* What you have to do: Report each line of the data that has "metrics" somewhere in it.

Exercise input Block Start

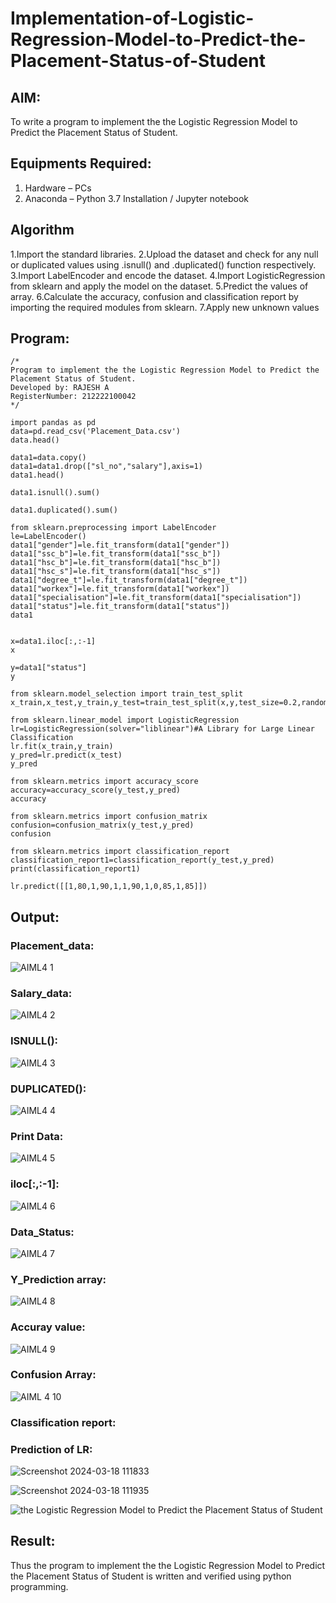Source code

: # Implementation-of-Logistic-Regression-Model-to-Predict-the-Placement-Status-of-Student

## AIM:
To write a program to implement the the Logistic Regression Model to Predict the Placement Status of Student.

## Equipments Required:
1. Hardware – PCs
2. Anaconda – Python 3.7 Installation / Jupyter notebook

## Algorithm
1.Import the standard libraries.
2.Upload the dataset and check for any null or duplicated values using .isnull() and .duplicated() function respectively.
3.Import LabelEncoder and encode the dataset.
4.Import LogisticRegression from sklearn and apply the model on the dataset.
5.Predict the values of array.
6.Calculate the accuracy, confusion and classification report by importing the required modules from sklearn.
7.Apply new unknown values
## Program:
```
/*
Program to implement the the Logistic Regression Model to Predict the Placement Status of Student.
Developed by: RAJESH A
RegisterNumber: 212222100042 
*/
```
```
import pandas as pd
data=pd.read_csv('Placement_Data.csv')
data.head()

data1=data.copy()
data1=data1.drop(["sl_no","salary"],axis=1)
data1.head()

data1.isnull().sum()

data1.duplicated().sum()

from sklearn.preprocessing import LabelEncoder
le=LabelEncoder()
data1["gender"]=le.fit_transform(data1["gender"])
data1["ssc_b"]=le.fit_transform(data1["ssc_b"])
data1["hsc_b"]=le.fit_transform(data1["hsc_b"])
data1["hsc_s"]=le.fit_transform(data1["hsc_s"])
data1["degree_t"]=le.fit_transform(data1["degree_t"])
data1["workex"]=le.fit_transform(data1["workex"])
data1["specialisation"]=le.fit_transform(data1["specialisation"])
data1["status"]=le.fit_transform(data1["status"])
data1


x=data1.iloc[:,:-1]
x

y=data1["status"]
y

from sklearn.model_selection import train_test_split
x_train,x_test,y_train,y_test=train_test_split(x,y,test_size=0.2,random_state=0)

from sklearn.linear_model import LogisticRegression
lr=LogisticRegression(solver="liblinear")#A Library for Large Linear Classification
lr.fit(x_train,y_train)
y_pred=lr.predict(x_test)
y_pred

from sklearn.metrics import accuracy_score
accuracy=accuracy_score(y_test,y_pred)
accuracy

from sklearn.metrics import confusion_matrix
confusion=confusion_matrix(y_test,y_pred)
confusion

from sklearn.metrics import classification_report
classification_report1=classification_report(y_test,y_pred)
print(classification_report1)

lr.predict([[1,80,1,90,1,1,90,1,0,85,1,85]])
```

## Output:
### Placement_data:
![AIML4 1](https://github.com/Rajeshanbu/Implementation-of-Logistic-Regression-Model-to-Predict-the-Placement-Status-of-Student/assets/118924713/54a62258-b91f-4aac-b0ee-2009d97046f1)

### Salary_data:
![AIML4 2](https://github.com/Rajeshanbu/Implementation-of-Logistic-Regression-Model-to-Predict-the-Placement-Status-of-Student/assets/118924713/4abf3c8d-be23-482d-8202-8d3c10bc3741)

### ISNULL():
![AIML4 3](https://github.com/Rajeshanbu/Implementation-of-Logistic-Regression-Model-to-Predict-the-Placement-Status-of-Student/assets/118924713/87d4379b-23ed-42b4-909e-70e55fb0d120)


### DUPLICATED():
![AIML4 4](https://github.com/Rajeshanbu/Implementation-of-Logistic-Regression-Model-to-Predict-the-Placement-Status-of-Student/assets/118924713/9bfd5f56-a1b1-48a1-8eee-8bced3a4377f)

### Print Data:
![AIML4 5](https://github.com/Rajeshanbu/Implementation-of-Logistic-Regression-Model-to-Predict-the-Placement-Status-of-Student/assets/118924713/df436c7b-c0db-4ff7-9848-d16c64aef93b)

### iloc[:,:-1]:
![AIML4 6](https://github.com/Rajeshanbu/Implementation-of-Logistic-Regression-Model-to-Predict-the-Placement-Status-of-Student/assets/118924713/04404df1-ae6f-4bd8-8457-3318655ba91e)

### Data_Status:
![AIML4 7](https://github.com/Rajeshanbu/Implementation-of-Logistic-Regression-Model-to-Predict-the-Placement-Status-of-Student/assets/118924713/eaf8b031-5eae-46bd-b670-e9e967228ca6)

### Y_Prediction array:
![AIML4 8](https://github.com/Rajeshanbu/Implementation-of-Logistic-Regression-Model-to-Predict-the-Placement-Status-of-Student/assets/118924713/f2eeca58-481e-44eb-af93-c11303f2aa82)

### Accuray value:
![AIML4 9](https://github.com/Rajeshanbu/Implementation-of-Logistic-Regression-Model-to-Predict-the-Placement-Status-of-Student/assets/118924713/daadec14-9939-40e8-ba05-c57dcf27469a)

### Confusion Array:
![AIML 4 10](https://github.com/Rajeshanbu/Implementation-of-Logistic-Regression-Model-to-Predict-the-Placement-Status-of-Student/assets/118924713/ade73f46-9569-4c6d-91ff-92714538b240)

### Classification report:

### Prediction of LR:


![Screenshot 2024-03-18 111833](https://github.com/Rajeshanbu/Implementation-of-Logistic-Regression-Model-to-Predict-the-Placement-Status-of-Student/assets/118924713/19851979-eed2-4743-9ad7-aea964ee9042)


![Screenshot 2024-03-18 111935](https://github.com/Rajeshanbu/Implementation-of-Logistic-Regression-Model-to-Predict-the-Placement-Status-of-Student/assets/118924713/dbc871f4-bbce-40d4-ba57-6cda4f3a677b)

![the Logistic Regression Model to Predict the Placement Status of Student](sam.png)


## Result:
Thus the program to implement the the Logistic Regression Model to Predict the Placement Status of Student is written and verified using python programming.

Exercise input Block End

* Exercise solution:
from sklearn.metrics import accuracy_score
from sklearn.metrics import confusion_matrix
from sklearn.metrics import classification_report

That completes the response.